Let me try and explain what I see, to insure it's correct:
You have a number of probes you're going to loop over. From all of these probes you are generating to matrices f,k which are dependent on none_ebc. You want the resulting f,k to be a 2-dimensional matrix of some size generated by the inner computation from all positions of all probes?

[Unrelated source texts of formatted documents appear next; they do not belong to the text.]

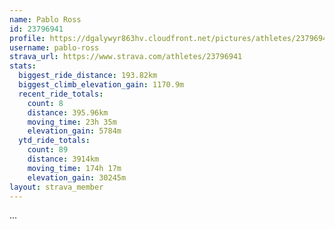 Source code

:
 ```yaml
---
name: Pablo Ross
id: 23796941
profile: https://dgalywyr863hv.cloudfront.net/pictures/athletes/23796941/14615399/1/large.jpg
username: pablo-ross
strava_url: https://www.strava.com/athletes/23796941
stats:
  biggest_ride_distance: 193.82km
  biggest_climb_elevation_gain: 1170.9m
  recent_ride_totals:
    count: 8
    distance: 395.96km
    moving_time: 23h 35m
    elevation_gain: 5784m
  ytd_ride_totals:
    count: 89
    distance: 3914km
    moving_time: 174h 17m
    elevation_gain: 30245m
layout: strava_member
--- 
```

...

Once again I think this would be easiest if we had some type of sample data or at least sizes to play with.

Anyway:
Since the k matrix isn't preallocated it's being filled with zeros as you increment. I would recommend preallocating it with zeros, and then just adding ones where you have to. Since it appears the ones are all on the diagonal this would be very easy and I think you came close with your try in the second post:
k = zeros(the_final_k_size);
k(sub2ind(size(k),node_ebc,node_ebc))=1;

As for f:
It's doable with a call to meshgrid()

Thanks (again!) for your reply. After some thinking this is what I did
so far. Although I do not write it in the forum, all of my matrices
are pre-allocated
M=num_nodes % like 20000;
N=num_probes; % 200
K=num_ebc; % 2000

k=zeros(M,M);
f=zeros(M,N);
prop_ebc=zeros(K,N);
node_ebc=zeros(K,1); %This is matrix that has the index on which
nodes I need to do some math.
...... %rest of code where k, node_ebc, prop_ebc are no longer zeros


for t=1:N
    for i=1:K
        f(:,t)=f(:,t)-k(:,node_ebc(i)).*prop_ebc(i,t);
    end
end


f(node_ebc,:)=prop_ebc;
k(node_ebc,:)=0;
k(:,node_ebc)=0;
k(sub2ind(size(k),node_ebc,node_ebc))=1;


The only loop I have now, is very time-consuming.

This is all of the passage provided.